> Work item
Where a line of the records holds the string "well", copy that line.

> Plain-text document sources
■ ■ ■ ■
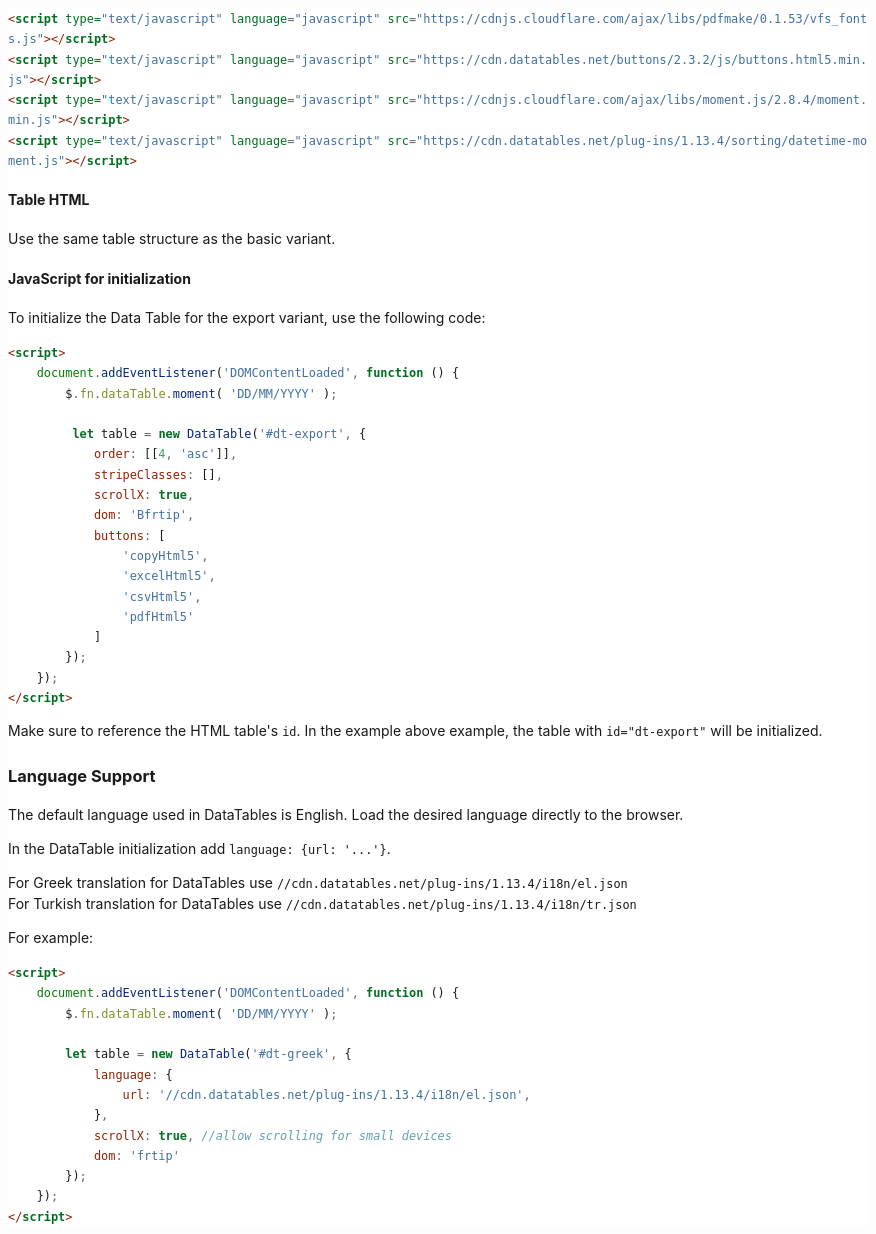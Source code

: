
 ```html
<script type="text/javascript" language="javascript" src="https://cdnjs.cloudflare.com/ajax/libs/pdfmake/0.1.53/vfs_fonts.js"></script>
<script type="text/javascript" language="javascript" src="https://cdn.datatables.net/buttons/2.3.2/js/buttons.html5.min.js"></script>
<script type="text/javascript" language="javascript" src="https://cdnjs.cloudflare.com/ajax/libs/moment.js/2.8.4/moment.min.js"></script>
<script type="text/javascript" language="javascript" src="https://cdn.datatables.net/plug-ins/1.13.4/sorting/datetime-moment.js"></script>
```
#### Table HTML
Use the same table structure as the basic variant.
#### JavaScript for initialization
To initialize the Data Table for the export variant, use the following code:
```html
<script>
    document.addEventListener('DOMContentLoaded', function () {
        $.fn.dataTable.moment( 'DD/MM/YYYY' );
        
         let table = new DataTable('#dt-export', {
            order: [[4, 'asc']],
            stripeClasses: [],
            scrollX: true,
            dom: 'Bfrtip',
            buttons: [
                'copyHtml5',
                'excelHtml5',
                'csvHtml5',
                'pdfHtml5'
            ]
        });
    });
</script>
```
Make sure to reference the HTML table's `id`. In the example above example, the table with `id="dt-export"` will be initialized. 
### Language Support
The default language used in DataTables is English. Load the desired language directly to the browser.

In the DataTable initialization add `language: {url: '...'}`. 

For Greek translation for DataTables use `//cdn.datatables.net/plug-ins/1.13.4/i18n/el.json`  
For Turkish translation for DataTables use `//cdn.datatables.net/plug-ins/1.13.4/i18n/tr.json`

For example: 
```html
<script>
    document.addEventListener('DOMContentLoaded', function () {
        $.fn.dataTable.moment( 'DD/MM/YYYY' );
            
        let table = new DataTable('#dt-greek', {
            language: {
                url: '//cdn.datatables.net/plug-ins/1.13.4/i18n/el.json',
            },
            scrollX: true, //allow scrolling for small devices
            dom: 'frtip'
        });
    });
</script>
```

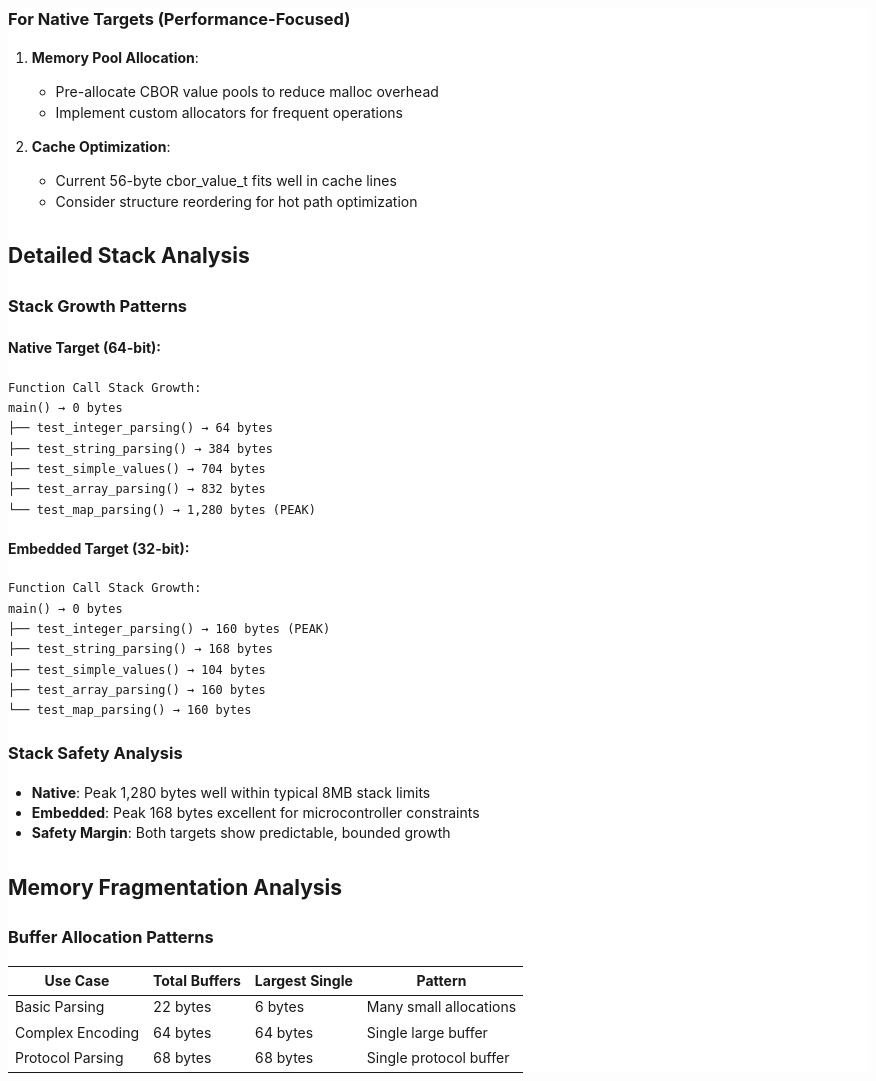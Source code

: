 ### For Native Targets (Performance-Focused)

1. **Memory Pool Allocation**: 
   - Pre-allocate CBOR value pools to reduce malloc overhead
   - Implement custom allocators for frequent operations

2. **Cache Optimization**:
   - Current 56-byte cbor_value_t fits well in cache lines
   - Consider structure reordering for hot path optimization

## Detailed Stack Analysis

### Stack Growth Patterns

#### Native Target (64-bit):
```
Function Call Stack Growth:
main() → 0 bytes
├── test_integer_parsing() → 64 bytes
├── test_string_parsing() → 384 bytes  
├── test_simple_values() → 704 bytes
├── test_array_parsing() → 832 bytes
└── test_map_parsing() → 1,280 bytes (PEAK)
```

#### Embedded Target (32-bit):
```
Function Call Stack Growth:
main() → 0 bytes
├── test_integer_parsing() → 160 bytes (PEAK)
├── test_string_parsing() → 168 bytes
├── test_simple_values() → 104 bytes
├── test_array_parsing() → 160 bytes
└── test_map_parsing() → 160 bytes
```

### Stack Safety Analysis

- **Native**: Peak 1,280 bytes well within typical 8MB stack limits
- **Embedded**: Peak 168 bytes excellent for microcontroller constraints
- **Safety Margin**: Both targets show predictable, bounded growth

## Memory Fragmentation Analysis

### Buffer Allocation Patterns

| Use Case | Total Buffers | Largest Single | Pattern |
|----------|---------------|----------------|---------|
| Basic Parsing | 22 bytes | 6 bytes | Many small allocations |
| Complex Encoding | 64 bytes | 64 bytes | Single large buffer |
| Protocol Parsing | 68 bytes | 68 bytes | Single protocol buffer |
■ ■ ■ ■
> Task answer
   - Current 56-byte cbor_value_t fits well in cache lines
- **Native**: Peak 1,280 bytes well within typical 8MB stack limits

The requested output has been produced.